#### [EXERCISE]
Of the material below, the lines to be retyped are those from the line containing "- Build all" through the line containing "#### [1] - [msa-rpc4j](./msa-rpc4j-use.md)", inclusive; reproduce them exactly.

#### [DATA SUPPLIED]
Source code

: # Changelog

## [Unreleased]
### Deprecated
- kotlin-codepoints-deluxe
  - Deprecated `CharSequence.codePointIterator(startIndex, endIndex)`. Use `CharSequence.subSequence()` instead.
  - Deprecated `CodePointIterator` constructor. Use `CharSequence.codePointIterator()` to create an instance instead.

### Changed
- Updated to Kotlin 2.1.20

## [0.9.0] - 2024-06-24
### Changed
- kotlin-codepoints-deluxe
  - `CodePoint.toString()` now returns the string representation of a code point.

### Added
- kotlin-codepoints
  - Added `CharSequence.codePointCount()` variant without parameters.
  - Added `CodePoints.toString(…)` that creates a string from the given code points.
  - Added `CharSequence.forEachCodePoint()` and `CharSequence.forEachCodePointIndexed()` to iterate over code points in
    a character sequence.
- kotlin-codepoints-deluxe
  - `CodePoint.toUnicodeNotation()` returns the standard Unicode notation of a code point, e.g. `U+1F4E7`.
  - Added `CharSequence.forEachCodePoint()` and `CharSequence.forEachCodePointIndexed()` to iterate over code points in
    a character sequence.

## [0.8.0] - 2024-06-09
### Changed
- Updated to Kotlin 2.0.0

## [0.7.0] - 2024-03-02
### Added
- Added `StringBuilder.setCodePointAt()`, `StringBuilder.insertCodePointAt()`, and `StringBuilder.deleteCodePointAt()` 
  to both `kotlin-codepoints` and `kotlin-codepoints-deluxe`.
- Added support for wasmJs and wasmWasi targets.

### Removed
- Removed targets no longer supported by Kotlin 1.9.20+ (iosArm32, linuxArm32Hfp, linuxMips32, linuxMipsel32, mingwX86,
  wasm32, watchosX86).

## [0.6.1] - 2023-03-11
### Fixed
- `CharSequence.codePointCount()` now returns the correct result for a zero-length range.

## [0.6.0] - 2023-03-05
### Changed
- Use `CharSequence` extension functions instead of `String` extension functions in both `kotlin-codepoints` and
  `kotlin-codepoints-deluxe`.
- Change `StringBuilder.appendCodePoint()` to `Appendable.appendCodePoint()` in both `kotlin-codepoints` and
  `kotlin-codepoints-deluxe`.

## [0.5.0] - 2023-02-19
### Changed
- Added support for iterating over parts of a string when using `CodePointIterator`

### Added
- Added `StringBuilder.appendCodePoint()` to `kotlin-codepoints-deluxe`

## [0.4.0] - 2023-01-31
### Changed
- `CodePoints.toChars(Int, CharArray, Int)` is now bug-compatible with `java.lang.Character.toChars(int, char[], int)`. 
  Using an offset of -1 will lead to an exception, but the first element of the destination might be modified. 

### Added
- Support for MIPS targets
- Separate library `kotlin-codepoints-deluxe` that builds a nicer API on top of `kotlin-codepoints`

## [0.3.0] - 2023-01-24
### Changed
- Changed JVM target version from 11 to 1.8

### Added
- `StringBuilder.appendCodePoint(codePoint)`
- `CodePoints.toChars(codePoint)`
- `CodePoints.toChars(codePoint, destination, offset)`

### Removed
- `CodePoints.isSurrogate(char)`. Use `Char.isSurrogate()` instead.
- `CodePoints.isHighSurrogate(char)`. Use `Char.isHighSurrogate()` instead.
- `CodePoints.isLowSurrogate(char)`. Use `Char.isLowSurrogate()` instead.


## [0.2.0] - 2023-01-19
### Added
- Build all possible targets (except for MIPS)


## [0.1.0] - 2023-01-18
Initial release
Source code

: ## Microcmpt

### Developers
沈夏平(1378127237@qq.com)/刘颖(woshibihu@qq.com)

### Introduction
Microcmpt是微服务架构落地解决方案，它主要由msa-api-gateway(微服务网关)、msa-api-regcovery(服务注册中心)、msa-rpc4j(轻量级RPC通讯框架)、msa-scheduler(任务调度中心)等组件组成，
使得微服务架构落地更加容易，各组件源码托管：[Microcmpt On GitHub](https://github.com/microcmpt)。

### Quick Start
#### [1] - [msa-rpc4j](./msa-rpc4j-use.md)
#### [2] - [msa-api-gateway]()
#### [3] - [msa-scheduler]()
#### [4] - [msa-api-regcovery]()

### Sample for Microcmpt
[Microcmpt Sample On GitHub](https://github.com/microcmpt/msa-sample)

#### [PROBLEM SOLUTION]
- Build all possible targets (except for MIPS)


## [0.1.0] - 2023-01-18
Initial release
Source code

: ## Microcmpt

### Developers
沈夏平(1378127237@qq.com)/刘颖(woshibihu@qq.com)

### Introduction
Microcmpt是微服务架构落地解决方案，它主要由msa-api-gateway(微服务网关)、msa-api-regcovery(服务注册中心)、msa-rpc4j(轻量级RPC通讯框架)、msa-scheduler(任务调度中心)等组件组成，
使得微服务架构落地更加容易，各组件源码托管：[Microcmpt On GitHub](https://github.com/microcmpt)。

### Quick Start
#### [1] - [msa-rpc4j](./msa-rpc4j-use.md)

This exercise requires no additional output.